Cora descended the stairs and shook the woman’s hand. She had a pretty face and black hair and tattoos of what appeared to be gears and bicycle wheels and ships’ helms up both muscular arms. Jason and Luisa followed Cora down and stood, awed and interested, openly inspecting the woman as she chatted, looking for signs of her foreign Sherwood-ness.
“It all happened so fast, right? Here—” She pulled a sheet of paper from the back of her trailer “—this is the Sherwood welcome letter.” She handed the sheet to Cora. Nevel could see his wife wanted to devour it on the spot, to hug and kiss this alien woman, to hop on the back of the trailer and begin delivering water.
The woman ruffled the kids’ heads and said to Jason, “Hey, chico, how many people in your family.”
“There used to be five but our cat died.”
She made a sympathetic noise and encouraged them to come look at the Sherwood chickens. Then she handed each of the ki
ds a unit gallon from her trailer. “These are for you. Careful getting up those steps.”
“There’s lots in there.” The woman gestured to the paper clutched tightly in Cora’s hands. “But for us, you and me—” She wiped her brow. “Phew, going to be a beautiful day. For you and me the most important part is the note system. You’ve got a sick kid, you tell me, you need some help or have some concerns or have an idea, you tell me. It’s not a democracy, Maid Marian is in control, but you’ve got a voice, and participation is recommended.”
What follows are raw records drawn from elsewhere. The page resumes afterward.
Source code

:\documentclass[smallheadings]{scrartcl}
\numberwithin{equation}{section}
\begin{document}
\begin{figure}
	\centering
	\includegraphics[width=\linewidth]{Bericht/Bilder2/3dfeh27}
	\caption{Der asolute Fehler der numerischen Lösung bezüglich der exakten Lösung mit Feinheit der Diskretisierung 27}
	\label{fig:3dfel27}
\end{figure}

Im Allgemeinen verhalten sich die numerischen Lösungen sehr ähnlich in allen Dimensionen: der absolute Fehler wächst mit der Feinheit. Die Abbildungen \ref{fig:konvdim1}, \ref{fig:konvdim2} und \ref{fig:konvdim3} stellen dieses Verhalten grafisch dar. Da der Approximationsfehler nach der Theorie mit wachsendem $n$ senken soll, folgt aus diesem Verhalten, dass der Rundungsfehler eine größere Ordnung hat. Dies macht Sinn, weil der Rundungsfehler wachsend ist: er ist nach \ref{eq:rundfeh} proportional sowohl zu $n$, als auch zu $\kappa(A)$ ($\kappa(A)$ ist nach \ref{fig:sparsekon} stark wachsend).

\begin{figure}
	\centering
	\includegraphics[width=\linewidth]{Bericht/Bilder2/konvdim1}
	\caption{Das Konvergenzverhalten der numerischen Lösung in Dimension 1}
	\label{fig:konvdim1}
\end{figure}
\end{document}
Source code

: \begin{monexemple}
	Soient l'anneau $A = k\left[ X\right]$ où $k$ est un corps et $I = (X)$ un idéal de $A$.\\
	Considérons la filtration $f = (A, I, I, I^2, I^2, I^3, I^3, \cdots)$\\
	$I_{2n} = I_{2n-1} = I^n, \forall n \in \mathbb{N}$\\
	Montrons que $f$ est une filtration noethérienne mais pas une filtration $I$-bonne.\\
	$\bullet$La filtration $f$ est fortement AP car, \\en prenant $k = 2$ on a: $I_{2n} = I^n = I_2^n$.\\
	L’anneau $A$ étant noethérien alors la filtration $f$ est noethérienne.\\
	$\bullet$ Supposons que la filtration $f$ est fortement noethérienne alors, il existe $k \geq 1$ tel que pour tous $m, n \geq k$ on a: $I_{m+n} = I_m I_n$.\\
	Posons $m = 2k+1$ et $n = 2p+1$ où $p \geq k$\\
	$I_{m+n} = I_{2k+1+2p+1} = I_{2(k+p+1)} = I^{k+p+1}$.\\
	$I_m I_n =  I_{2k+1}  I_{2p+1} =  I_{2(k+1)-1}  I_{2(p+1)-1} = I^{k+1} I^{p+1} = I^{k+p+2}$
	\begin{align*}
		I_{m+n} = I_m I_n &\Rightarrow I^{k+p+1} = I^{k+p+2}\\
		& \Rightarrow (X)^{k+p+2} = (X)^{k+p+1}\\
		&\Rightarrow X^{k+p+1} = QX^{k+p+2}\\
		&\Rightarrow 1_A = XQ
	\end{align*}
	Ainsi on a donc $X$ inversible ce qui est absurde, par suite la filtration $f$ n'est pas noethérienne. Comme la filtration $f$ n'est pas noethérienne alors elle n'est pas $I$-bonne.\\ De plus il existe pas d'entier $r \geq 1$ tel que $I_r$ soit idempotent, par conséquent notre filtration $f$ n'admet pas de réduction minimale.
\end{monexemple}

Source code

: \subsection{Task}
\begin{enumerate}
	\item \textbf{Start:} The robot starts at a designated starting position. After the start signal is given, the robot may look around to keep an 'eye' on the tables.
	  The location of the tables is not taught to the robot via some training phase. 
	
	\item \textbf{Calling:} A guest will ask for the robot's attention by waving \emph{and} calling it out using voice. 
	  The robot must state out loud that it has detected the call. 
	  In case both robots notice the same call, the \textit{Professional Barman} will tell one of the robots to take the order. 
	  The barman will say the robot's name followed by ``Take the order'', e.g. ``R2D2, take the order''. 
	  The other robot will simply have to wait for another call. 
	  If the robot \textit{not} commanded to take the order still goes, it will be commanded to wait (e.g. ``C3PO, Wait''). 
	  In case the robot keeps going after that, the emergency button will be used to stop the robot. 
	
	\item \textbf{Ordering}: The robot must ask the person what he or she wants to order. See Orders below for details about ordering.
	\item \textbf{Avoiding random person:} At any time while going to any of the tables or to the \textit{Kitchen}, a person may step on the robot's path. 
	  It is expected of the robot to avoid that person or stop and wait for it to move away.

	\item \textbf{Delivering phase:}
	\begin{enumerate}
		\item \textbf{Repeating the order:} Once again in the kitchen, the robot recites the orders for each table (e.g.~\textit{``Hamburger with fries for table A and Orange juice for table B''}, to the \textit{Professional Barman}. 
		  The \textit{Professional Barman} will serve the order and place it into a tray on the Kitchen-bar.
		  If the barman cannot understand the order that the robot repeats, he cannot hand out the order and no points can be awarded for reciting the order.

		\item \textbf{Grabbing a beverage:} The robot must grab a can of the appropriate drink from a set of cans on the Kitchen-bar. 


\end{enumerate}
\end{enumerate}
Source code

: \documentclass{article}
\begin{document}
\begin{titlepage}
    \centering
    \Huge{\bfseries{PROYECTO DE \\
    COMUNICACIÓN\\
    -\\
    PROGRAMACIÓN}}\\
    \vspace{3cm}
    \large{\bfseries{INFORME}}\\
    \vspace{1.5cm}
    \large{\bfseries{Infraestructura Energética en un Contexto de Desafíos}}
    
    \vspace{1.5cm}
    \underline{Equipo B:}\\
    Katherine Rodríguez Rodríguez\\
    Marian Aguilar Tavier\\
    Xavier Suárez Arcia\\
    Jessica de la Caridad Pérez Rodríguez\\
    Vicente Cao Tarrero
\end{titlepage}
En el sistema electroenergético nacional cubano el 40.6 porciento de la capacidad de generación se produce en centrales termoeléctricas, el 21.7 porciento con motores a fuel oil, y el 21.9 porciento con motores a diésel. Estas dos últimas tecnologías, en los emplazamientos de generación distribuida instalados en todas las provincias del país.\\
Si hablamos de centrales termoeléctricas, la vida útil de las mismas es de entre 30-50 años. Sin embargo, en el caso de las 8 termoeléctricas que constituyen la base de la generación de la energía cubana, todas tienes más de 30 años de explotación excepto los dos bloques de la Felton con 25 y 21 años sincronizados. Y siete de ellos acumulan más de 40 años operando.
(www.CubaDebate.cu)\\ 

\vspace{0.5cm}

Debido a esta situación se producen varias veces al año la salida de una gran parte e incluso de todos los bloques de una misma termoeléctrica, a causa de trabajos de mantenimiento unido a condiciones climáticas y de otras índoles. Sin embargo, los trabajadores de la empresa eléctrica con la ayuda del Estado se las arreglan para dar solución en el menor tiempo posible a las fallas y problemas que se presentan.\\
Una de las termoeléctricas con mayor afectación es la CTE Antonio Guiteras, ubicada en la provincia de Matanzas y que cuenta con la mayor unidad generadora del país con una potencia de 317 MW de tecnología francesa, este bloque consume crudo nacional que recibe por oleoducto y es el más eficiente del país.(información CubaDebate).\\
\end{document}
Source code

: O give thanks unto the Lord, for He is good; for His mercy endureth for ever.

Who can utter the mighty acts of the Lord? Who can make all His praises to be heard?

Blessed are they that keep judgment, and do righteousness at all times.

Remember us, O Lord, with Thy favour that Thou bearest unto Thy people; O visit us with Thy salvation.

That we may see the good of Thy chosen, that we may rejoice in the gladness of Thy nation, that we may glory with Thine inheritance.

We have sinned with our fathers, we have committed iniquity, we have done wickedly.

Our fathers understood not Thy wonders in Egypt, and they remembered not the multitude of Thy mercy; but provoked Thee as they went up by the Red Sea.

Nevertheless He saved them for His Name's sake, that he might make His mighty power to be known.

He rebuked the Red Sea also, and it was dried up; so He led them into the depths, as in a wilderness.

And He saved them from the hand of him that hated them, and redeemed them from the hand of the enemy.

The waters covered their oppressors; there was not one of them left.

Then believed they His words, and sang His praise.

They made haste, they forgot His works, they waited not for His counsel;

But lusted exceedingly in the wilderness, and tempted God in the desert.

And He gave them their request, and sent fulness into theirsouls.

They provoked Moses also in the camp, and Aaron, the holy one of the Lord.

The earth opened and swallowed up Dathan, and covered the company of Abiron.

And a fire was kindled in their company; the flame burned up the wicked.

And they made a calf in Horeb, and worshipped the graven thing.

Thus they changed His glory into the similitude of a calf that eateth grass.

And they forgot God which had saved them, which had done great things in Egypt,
“So I can write, so say I write I want to work on the farms?” Cora said.
“Great, yes—though here, I need you to fill this out to catalog your skills and interests.”
They took the skills sheet and Nevel had a moment of anxiety over how many blanks were under the question: Skills in which you have some proficiency. “Can I send a note now? To tell her—” Nevel said, “uh, write ‘tunnel’ question mark.”
“Maid Marian herself won’t necessarily read it.”
“That’s OK,” Nevel said, “let’s try it out.”
She shook their hands. “I hope you like Sherwood as much as I do. See you tomorrow.”
Cora and Nevel bickered about who got to read the welcome sheet first. They sat at the top of the stairs, each clutching a side, and read it together. Nevel admired the logo—a bow leaning against a unit gallon quiver, full of water vial arrows. Even in the use of whitespace and formatting, he knew they had someone competent running what he supposed was their marketing department. Perhaps he could work again, he thought. And then, with clarity, he realized that Zach would be a big part of that marketing engine.